Indian food is widely thought to be hot and spicy which, sadly, puts a lot of people off trying it. While the various cuisines of India do have their fair share of spicy dishes, that's really not what it's all about. Whether it's served in India itself or at restaurants around the globe, the emphasis is on delicious, complex flavours rather than blowing your head off with heat.
If you really don't like spicy food, or you can't eat it for medical reasons, there's no need to completely avoid eating Indian. Next time your friends are going to an Indian restaurant, or you feel like trying something different, follow these tips instead.
Know your Indian dishes
India is a big country, and its food varies from one region to the next. Because of this, it's possible to find an overwhelming and bewildering range of dishes on any given menu.
Luckily, there are a few standards that are found more often than not on an Indian menu, and this helps you to find something suitable. And you don't need to know what every dish is – just the ones to look for.
Korma is one of the most popular Indian restaurant dishes, and most recipes are as mild as it gets. With a concentration on rich, creamy flavours with a background of coconut, it shouldn't offend even the most delicate palate.

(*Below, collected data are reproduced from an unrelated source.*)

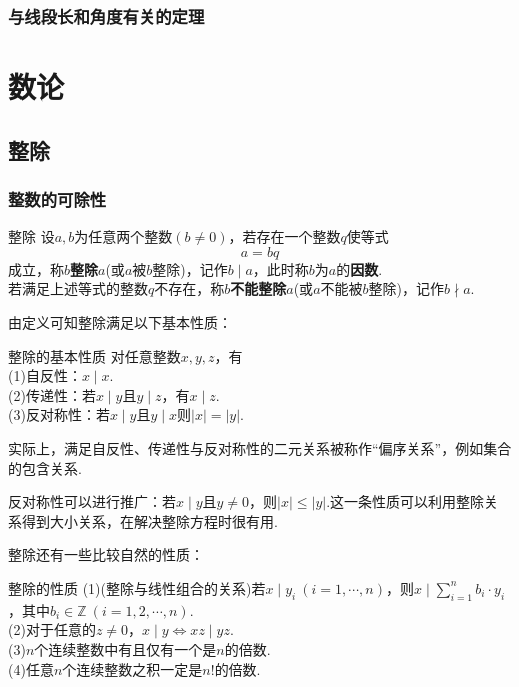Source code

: \documentclass[lang=cn, zihao=5]{elegantbook}
\begin{document}
\section{与线段长和角度有关的定理}

\part{数论}

\chapter{整除}

\section{整数的可除性}

\begin{definition}{整除}
	设$a,b$为任意两个整数$(b \neq 0)$，若存在一个整数$q$使等式$$a=bq$$成立，称$b$\textbf{整除}$a$(或$a$被$b$整除)，记作$b \mid a$，此时称$b$为$a$的\textbf{因数}. \\
	若满足上述等式的整数$q$不存在，称$b$\textbf{不能整除}$a$(或$a$不能被$b$整除)，记作$b \nmid a$.
\end{definition}

由定义可知整除满足以下基本性质：

\begin{theorem}{整除的基本性质}
	对任意整数$x,y,z$，有 \\
	(1)自反性：$x \mid x$. \\
	(2)传递性：若$x \mid y$且$y \mid z$，有$x \mid z$. \\
	(3)反对称性：若$x \mid y$且$y \mid x$则$|x|=|y|$.
\end{theorem}
\begin{remark}
	实际上，满足自反性、传递性与反对称性的二元关系被称作“偏序关系”，例如集合的包含关系.
\end{remark}
\begin{remark}
	反对称性可以进行推广：若$x \mid y$且$y \neq 0$，则$|x| \leq |y|$.这一条性质可以利用整除关系得到大小关系，在解决整除方程时很有用.
\end{remark}

整除还有一些比较自然的性质：

\begin{theorem}{整除的性质}
	(1)(整除与线性组合的关系)若$x \mid y_i~(i=1,\cdots ,n)$，则$x \mid \sum_{i=1}^{n} b_i \cdot y_i$，其中$b_i \in \mathbb{Z}~(i=1,2,\cdots ,n)$. \\
	(2)对于任意的$z \neq 0$，$x \mid y \Leftrightarrow xz \mid yz$. \\
	(3)$n$个连续整数中有且仅有一个是$n$的倍数. \\
	(4)任意$n$个连续整数之积一定是$n!$的倍数.
\end{theorem}
\end{document}
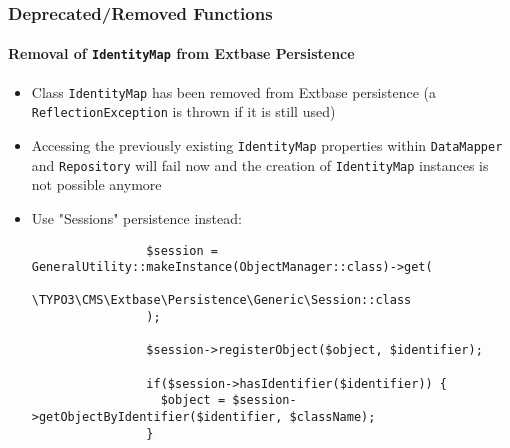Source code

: 
\begin{frame}[fragile]
	\frametitle{Deprecated/Removed Functions}
	\framesubtitle{Removal of \texttt{IdentityMap} from Extbase Persistence}

	\lstset{basicstyle=\tiny\ttfamily}

	\begin{itemize}

		\item Class \texttt{IdentityMap} has been removed from Extbase persistence\newline
			\small(a \texttt{ReflectionException} is thrown if it is still used)\normalsize

		\item Accessing the previously existing \texttt{IdentityMap} properties within
			\texttt{DataMapper} and \texttt{Repository} will fail now and the creation of
			\texttt{IdentityMap} instances is not possible anymore

		\item Use "Sessions" persistence instead:

			\begin{lstlisting}
				$session = GeneralUtility::makeInstance(ObjectManager::class)->get(
				  \TYPO3\CMS\Extbase\Persistence\Generic\Session::class
				);

				$session->registerObject($object, $identifier);

				if($session->hasIdentifier($identifier)) {
				  $object = $session->getObjectByIdentifier($identifier, $className);
				}
			\end{lstlisting}

	\end{itemize}

\end{frame}


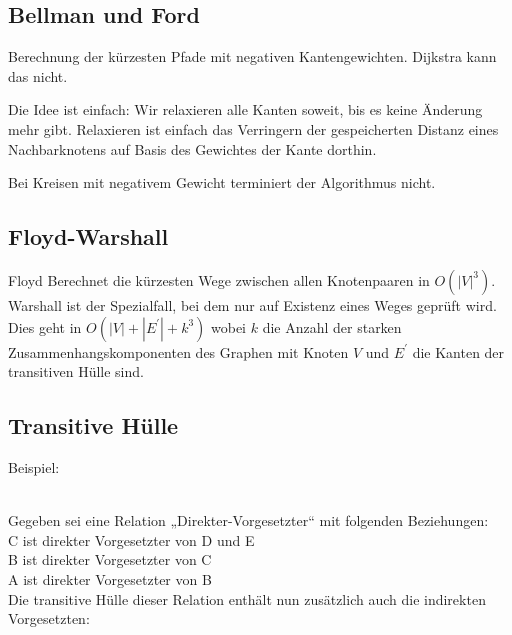 \documentclass[11pt]{scrartcl}
\begin{document}
\subsection{Bellman und Ford}

Berechnung der kürzesten Pfade mit negativen Kantengewichten. Dijkstra kann das nicht.

Die Idee ist einfach: Wir relaxieren alle Kanten soweit, bis es keine Änderung mehr gibt. Relaxieren ist einfach das Verringern der gespeicherten Distanz eines Nachbarknotens auf Basis des Gewichtes der Kante dorthin.

Bei Kreisen mit negativem Gewicht terminiert der Algorithmus nicht.

\subsection{Floyd-Warshall}

Floyd Berechnet die kürzesten Wege zwischen allen Knotenpaaren in $O(|V|^3)$. Warshall ist der Spezialfall, bei dem nur auf Existenz eines Weges geprüft wird. Dies geht in $O(|V| + |E^\prime| + k^3)$ wobei $k$ die Anzahl der starken Zusammenhangskomponenten des Graphen mit Knoten $V$ und $E^\prime$ die Kanten der transitiven Hülle sind.

\subsection{Transitive Hülle}

Beispiel: \\
\\
Gegeben sei eine Relation „Direkter-Vorgesetzter“ mit folgenden Beziehungen: \\

C ist direkter Vorgesetzter von D und E \\
B ist direkter Vorgesetzter von C \\
A ist direkter Vorgesetzter von B \\

Die transitive Hülle dieser Relation enthält nun zusätzlich auch die indirekten Vorgesetzten: \\
\end{document}
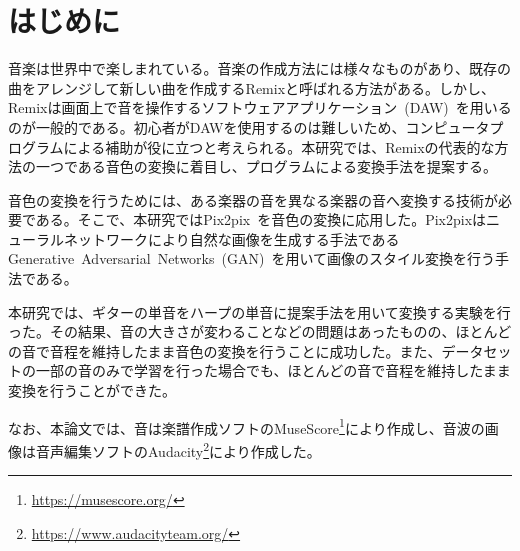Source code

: \chapter{はじめに}

音楽は世界中で楽しまれている。音楽の作成方法には様々なものがあり、既存の曲をアレンジして新しい曲を作成するRemixと呼ばれる方法がある。しかし、Remixは画面上で音を操作するソフトウェアアプリケーション~(DAW)~を用いるのが一般的である。初心者がDAWを使用するのは難しいため、コンピュータプログラムによる補助が役に立つと考えられる。本研究では、Remixの代表的な方法の一つである音色の変換に着目し、プログラムによる変換手法を提案する。

音色の変換を行うためには、ある楽器の音を異なる楽器の音へ変換する技術が必要である。そこで、本研究ではPix2pix~\cite{pix2pix}を音色の変換に応用した。Pix2pixはニューラルネットワークにより自然な画像を生成する手法であるGenerative~Adversarial~Networks~(GAN)~\cite{GAN}を用いて画像のスタイル変換を行う手法である。

本研究では、ギターの単音をハープの単音に提案手法を用いて変換する実験を行った。その結果、音の大きさが変わることなどの問題はあったものの、ほとんどの音で音程を維持したまま音色の変換を行うことに成功した。また、データセットの一部の音のみで学習を行った場合でも、ほとんどの音で音程を維持したまま変換を行うことができた。

なお、本論文では、音は楽譜作成ソフトのMuseScore\footnote{\url{https://musescore.org/}}により作成し、音波の画像は音声編集ソフトのAudacity\footnote{\url{https://www.audacityteam.org/}}により作成した。

\begin{comment}
既存研究の軽い紹介…。GAN,Pix2pix…。音楽の変換の研究(Hukebox,スペクトログラム,MIDI)…。この手法では…。音色の変換のみを扱うことで短期的な構造のみに着目できる点で他の音楽生成の研究よりも計算時間を削減できると期待される。
~\cite{Jukebox}
\end{comment}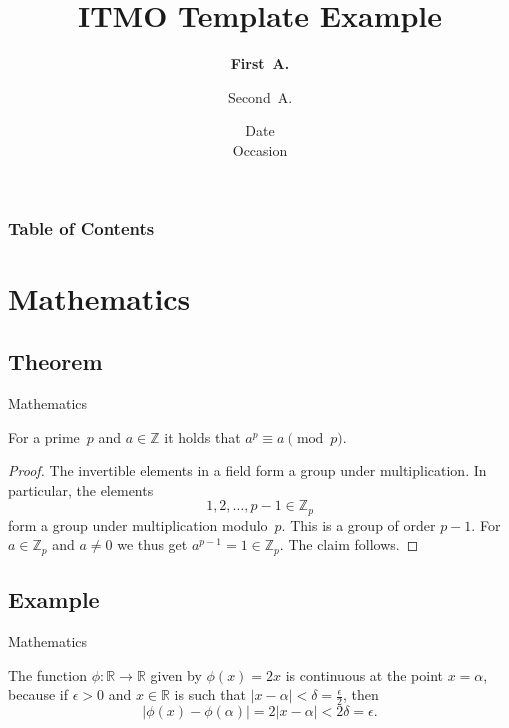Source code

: \documentclass[11pt, aspectratio=169]{beamer}
\title{ITMO Template Example}
\author[Author, Another]{
  {\bf First~A.}\inst{1} \and 
  Second~A.\inst{2}
}
\institute[ITMO University] %
{
\hfill
\begin{minipage}[t]{0.4\textwidth}
    \centering{\inst{1}%
  Faculty/Department, 
  ITMO University}
\end{minipage}
\hfill
\begin{minipage}[t]{0.4\textwidth}
    \centering{\inst{2}%
  Faculty/Department, 
  ITMO University}
\end{minipage}
\hfill
 }
\date[Occasion]{Date \\ Occasion}
\begin{document}
\frame{\titlepage}

\begin{frame}\frametitle{Table of Contents}
  \tableofcontents
\end{frame}

\section{Mathematics}
\subsection{Theorem}


\begin{frame}{Mathematics}
    \begin{theorem}
        For a prime~\(p\) and \(a \in \mathbb{Z}\) it holds that \(a^p \equiv a \pmod{p}\).
    \end{theorem}

    \begin{proof}
        The invertible elements in a field form a group under multiplication.
        In particular, the elements
        \begin{equation*}
            1, 2, \ldots, p - 1 \in \mathbb{Z}_p
        \end{equation*}
        form a group under multiplication modulo~\(p\).
        This is a group of order \(p - 1\).
        For \(a \in \mathbb{Z}_p\) and \(a \neq 0\) we thus get \(a^{p-1} = 1 \in \mathbb{Z}_p\).
        The claim follows.
    \end{proof}
\end{frame}


\subsection{Example}


\begin{frame}{Mathematics}
    \begin{example}
        The function \(\phi \colon \mathbb{R} \to \mathbb{R}\) given by \(\phi(x) = 2x\) is continuous at the point \(x = \alpha\),
        because if \(\epsilon > 0\) and \(x \in \mathbb{R}\) is such that \(\lvert x - \alpha \rvert < \delta = \frac{\epsilon}{2}\),
        then
        \begin{equation*}
            \lvert \phi(x) - \phi(\alpha)\rvert = 2\lvert x - \alpha \rvert < 2\delta = \epsilon.
        \end{equation*}
    \end{example}
\end{frame}
\end{document}
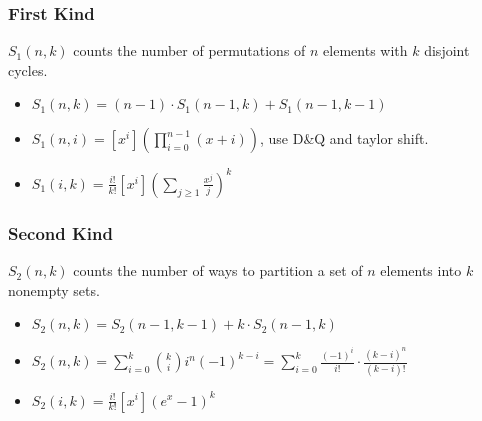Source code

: \subsubsection{First Kind}

$S_1(n, k)$ counts the number of permutations of $n$ elements with $k$ disjoint cycles.

\begin{itemize}
  \item
    $S_1(n, k) = (n - 1) \cdot S_1(n - 1, k) + S_1(n - 1, k - 1)$
  \item
    $S_1(n, i) = [x^i] \left(\prod _ {i=0} ^ {n-1} (x + i)\right)$,
    use D\&Q and taylor shift.
  \item
    \(
    S_1(i, k) = \frac{i!}{k!} \left[x^i\right] 
    \left(\sum _ {j \ge 1} \frac{x^j}{j}\right)^k
    \)
\end{itemize}

\subsubsection{Second Kind}

$S_2(n, k)$ counts the number of ways to partition a set of $n$ elements into $k$ nonempty sets.

\begin{itemize}
  \item $S_2(n, k) = S_2(n - 1, k - 1) + k \cdot S_2(n - 1, k)$
  \item
    \(
    S_2(n, k) = \sum_{i = 0}^k \binom{k}{i}i^n (-1)^{k - i} = \sum_{i = 0}^k \frac{(-1)^i}{i!} \cdot \frac{(k - i)^n}{(k - i)!}
    \)
  \item
    \(
    S_2(i, k) = \frac{i!}{k!} [x^i] \left(e^x - 1\right)^k
    \)
\end{itemize}
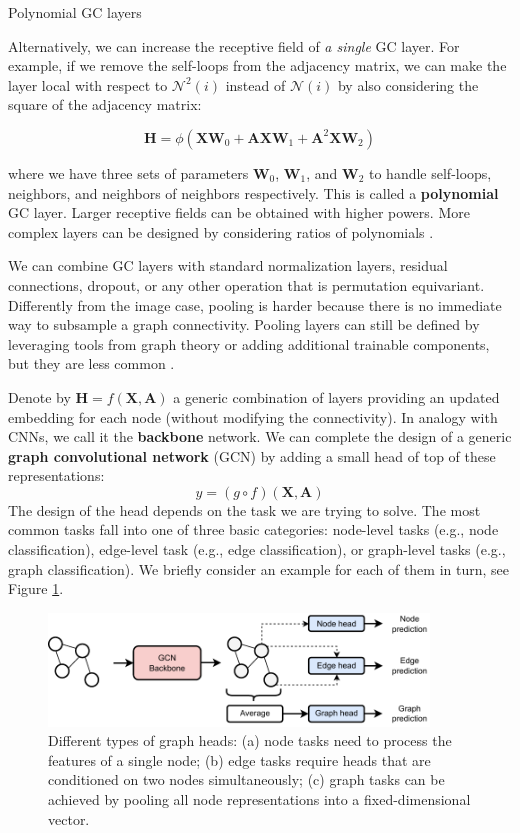 \begin{supportbox}{Polynomial GC layers}

Alternatively, we can increase the receptive field of \textit{a single} GC layer. For example, if we remove the self-loops from the adjacency matrix, we can make the layer local with respect to $\mathcal{N}^2(i)$ instead of $\mathcal{N}(i)$ by also considering the square of the adjacency matrix:

$$
\mathbf{H} = \phi\left(\mathbf{X}\mathbf{W}_0 + \mathbf{A}\mathbf{X}\mathbf{W}_1 + \mathbf{A}^2\mathbf{X}\mathbf{W}_2\right)
$$

where we have three sets of parameters $\mathbf{W}_0$, $\mathbf{W}_1$, and $\mathbf{W}_2$ to handle self-loops, neighbors, and neighbors of neighbors respectively. This is called a \textbf{polynomial} GC layer. Larger receptive fields can be obtained with higher powers. More complex layers can be designed by considering ratios of polynomials \cite{bianchi2021graph}.

\end{supportbox}

We can combine GC layers with standard normalization layers, residual connections, dropout, or any other operation that is permutation equivariant. Differently from the image case, pooling is harder because there is no immediate way to subsample a graph connectivity. Pooling layers can still be defined by leveraging tools from graph theory or adding additional trainable components, but they are less common \cite{grattarola2022understanding}.

Denote by $\mathbf{H} = f(\mathbf{X}, \mathbf{A})$ a generic combination of layers providing an updated embedding for each node (without modifying the connectivity). In analogy with CNNs, we call it the \textbf{backbone} network. We can complete the design of a generic \textbf{graph convolutional network} (GCN) by adding a small head of top of these representations:
%
$$
y=(g\circ f)(\mathbf{X},\mathbf{A})
$$
%
The design of the head depends on the task we are trying to solve. The most common tasks fall into one of three basic categories: node-level tasks (e.g., node classification), edge-level task (e.g., edge classification), or graph-level tasks (e.g., graph classification). We briefly consider an example for each of them in turn, see Figure \ref{fig:graph_heads}.

\begin{figure}[t]
    \centering
    \includegraphics[width=0.9\textwidth]{images/graph_heads}
    \caption{Different types of graph heads: (a) node tasks need to process the features of a single node; (b) edge tasks require heads that are conditioned on two nodes simultaneously; (c) graph tasks can be achieved by pooling all node representations into a fixed-dimensional vector.}
    \label{fig:graph_heads}
\end{figure}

Another dish to look out for is pasanda, which is also creamy and mild. You may also enjoy tikka masala, but this varies more than other dishes, so exercise a bit of caution.
Talk to the waiter
Occasionally, you may find a restaurant with more authentic Indian dishes, or which focuses on a particular region's food. When this happens, there's a chance you won't recognise a single dish on the menu. Don't be afraid to ask for recommendations – not being able to eat hot food is nothing to be embarrassed about.
If there's one of the hotter dishes you like the sound of, it's also worth asking if it can be adapted for you. Many chefs are happy to tailor the spices in a dish to your specific tastes, or even come up with something completely different just for you.
Order some extras
Rice, breads, and other sides help to bring down the heat of food and give you something mild to fill up on. A fresh side salad is also great for cooling down your mouth, as is a dollop of yoghurt on top of your curry.
Choose the right drinks
Just in case you get something a bit on the spicy side, order a jug of water for the table so you can cool off. An ice cold beer is also perfect for taking the edge off a hot curry, but wine is best avoided as it doesn't take the edge off as effectively.